I think you can see by now the point to this little story. How often do we jump to conclusions and pass judgment based on partial information? The vet based his opinion of the farmer on what he saw…not knowing anything about the previous night. Nor did he ask. How would his opinion change if he had been here the night before with my husband outside freezing in the sub-zero snowfall? Instead of leaving in a heap of disgust, he would be crying with the farmer and giving him a hero’s pat on the back for trying so hard to save the cow and calf. What a difference the other side of the story makes in our conclusions. There is always more than one side to every story. How different might we see things when we dig deeper. The sin of assumption…

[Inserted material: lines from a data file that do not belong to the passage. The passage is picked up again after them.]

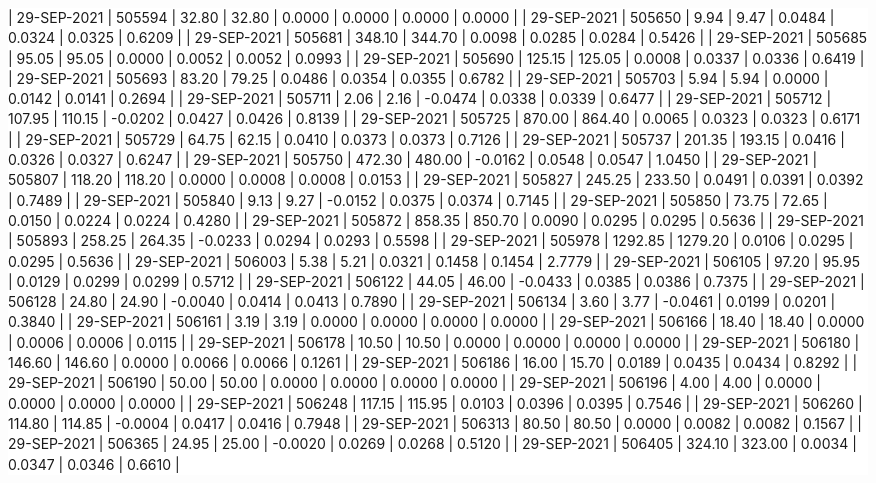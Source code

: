 | 29-SEP-2021 | 505594 | 32.80 | 32.80 | 0.0000 | 0.0000 | 0.0000 | 0.0000 |
| 29-SEP-2021 | 505650 | 9.94 | 9.47 | 0.0484 | 0.0324 | 0.0325 | 0.6209 |
| 29-SEP-2021 | 505681 | 348.10 | 344.70 | 0.0098 | 0.0285 | 0.0284 | 0.5426 |
| 29-SEP-2021 | 505685 | 95.05 | 95.05 | 0.0000 | 0.0052 | 0.0052 | 0.0993 |
| 29-SEP-2021 | 505690 | 125.15 | 125.05 | 0.0008 | 0.0337 | 0.0336 | 0.6419 |
| 29-SEP-2021 | 505693 | 83.20 | 79.25 | 0.0486 | 0.0354 | 0.0355 | 0.6782 |
| 29-SEP-2021 | 505703 | 5.94 | 5.94 | 0.0000 | 0.0142 | 0.0141 | 0.2694 |
| 29-SEP-2021 | 505711 | 2.06 | 2.16 | -0.0474 | 0.0338 | 0.0339 | 0.6477 |
| 29-SEP-2021 | 505712 | 107.95 | 110.15 | -0.0202 | 0.0427 | 0.0426 | 0.8139 |
| 29-SEP-2021 | 505725 | 870.00 | 864.40 | 0.0065 | 0.0323 | 0.0323 | 0.6171 |
| 29-SEP-2021 | 505729 | 64.75 | 62.15 | 0.0410 | 0.0373 | 0.0373 | 0.7126 |
| 29-SEP-2021 | 505737 | 201.35 | 193.15 | 0.0416 | 0.0326 | 0.0327 | 0.6247 |
| 29-SEP-2021 | 505750 | 472.30 | 480.00 | -0.0162 | 0.0548 | 0.0547 | 1.0450 |
| 29-SEP-2021 | 505807 | 118.20 | 118.20 | 0.0000 | 0.0008 | 0.0008 | 0.0153 |
| 29-SEP-2021 | 505827 | 245.25 | 233.50 | 0.0491 | 0.0391 | 0.0392 | 0.7489 |
| 29-SEP-2021 | 505840 | 9.13 | 9.27 | -0.0152 | 0.0375 | 0.0374 | 0.7145 |
| 29-SEP-2021 | 505850 | 73.75 | 72.65 | 0.0150 | 0.0224 | 0.0224 | 0.4280 |
| 29-SEP-2021 | 505872 | 858.35 | 850.70 | 0.0090 | 0.0295 | 0.0295 | 0.5636 |
| 29-SEP-2021 | 505893 | 258.25 | 264.35 | -0.0233 | 0.0294 | 0.0293 | 0.5598 |
| 29-SEP-2021 | 505978 | 1292.85 | 1279.20 | 0.0106 | 0.0295 | 0.0295 | 0.5636 |
| 29-SEP-2021 | 506003 | 5.38 | 5.21 | 0.0321 | 0.1458 | 0.1454 | 2.7779 |
| 29-SEP-2021 | 506105 | 97.20 | 95.95 | 0.0129 | 0.0299 | 0.0299 | 0.5712 |
| 29-SEP-2021 | 506122 | 44.05 | 46.00 | -0.0433 | 0.0385 | 0.0386 | 0.7375 |
| 29-SEP-2021 | 506128 | 24.80 | 24.90 | -0.0040 | 0.0414 | 0.0413 | 0.7890 |
| 29-SEP-2021 | 506134 | 3.60 | 3.77 | -0.0461 | 0.0199 | 0.0201 | 0.3840 |
| 29-SEP-2021 | 506161 | 3.19 | 3.19 | 0.0000 | 0.0000 | 0.0000 | 0.0000 |
| 29-SEP-2021 | 506166 | 18.40 | 18.40 | 0.0000 | 0.0006 | 0.0006 | 0.0115 |
| 29-SEP-2021 | 506178 | 10.50 | 10.50 | 0.0000 | 0.0000 | 0.0000 | 0.0000 |
| 29-SEP-2021 | 506180 | 146.60 | 146.60 | 0.0000 | 0.0066 | 0.0066 | 0.1261 |
| 29-SEP-2021 | 506186 | 16.00 | 15.70 | 0.0189 | 0.0435 | 0.0434 | 0.8292 |
| 29-SEP-2021 | 506190 | 50.00 | 50.00 | 0.0000 | 0.0000 | 0.0000 | 0.0000 |
| 29-SEP-2021 | 506196 | 4.00 | 4.00 | 0.0000 | 0.0000 | 0.0000 | 0.0000 |
| 29-SEP-2021 | 506248 | 117.15 | 115.95 | 0.0103 | 0.0396 | 0.0395 | 0.7546 |
| 29-SEP-2021 | 506260 | 114.80 | 114.85 | -0.0004 | 0.0417 | 0.0416 | 0.7948 |
| 29-SEP-2021 | 506313 | 80.50 | 80.50 | 0.0000 | 0.0082 | 0.0082 | 0.1567 |
| 29-SEP-2021 | 506365 | 24.95 | 25.00 | -0.0020 | 0.0269 | 0.0268 | 0.5120 |
| 29-SEP-2021 | 506405 | 324.10 | 323.00 | 0.0034 | 0.0347 | 0.0346 | 0.6610 |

How many lives have been destroyed from gossip based on the word of one who only knows in part? How often have false accusations based on judgments derived from partial information led to destroyed relationships? How hard is trust to regain? I believe we have all come across those who decided to dislike us based on the biased words of another.
Forgiveness. Wisdom. Prayer. The knowing that the only one to whom we are responsible knows all. The Lord knows the other side of the story. He gives comfort to hurting hearts. The 27th Psalm of David says, “Though my father and mother forsake me, the Lord will receive me.” In other words, though every person turns against us, usually based on misleading information, the Lord knows the heart, and will, as Isaiah 54 puts it, “refute every tongue that accuses us.” He will hold us in the palm of His hand and dry every tear. The knowledge of God’s amazing love gives us the power to forgive those offenses and be aware of misleading situations so as to not offend others ourselves. No matter what floats about in the thoughts of others, we can rest in the comforting arms of the Lord, for He is where truth abides.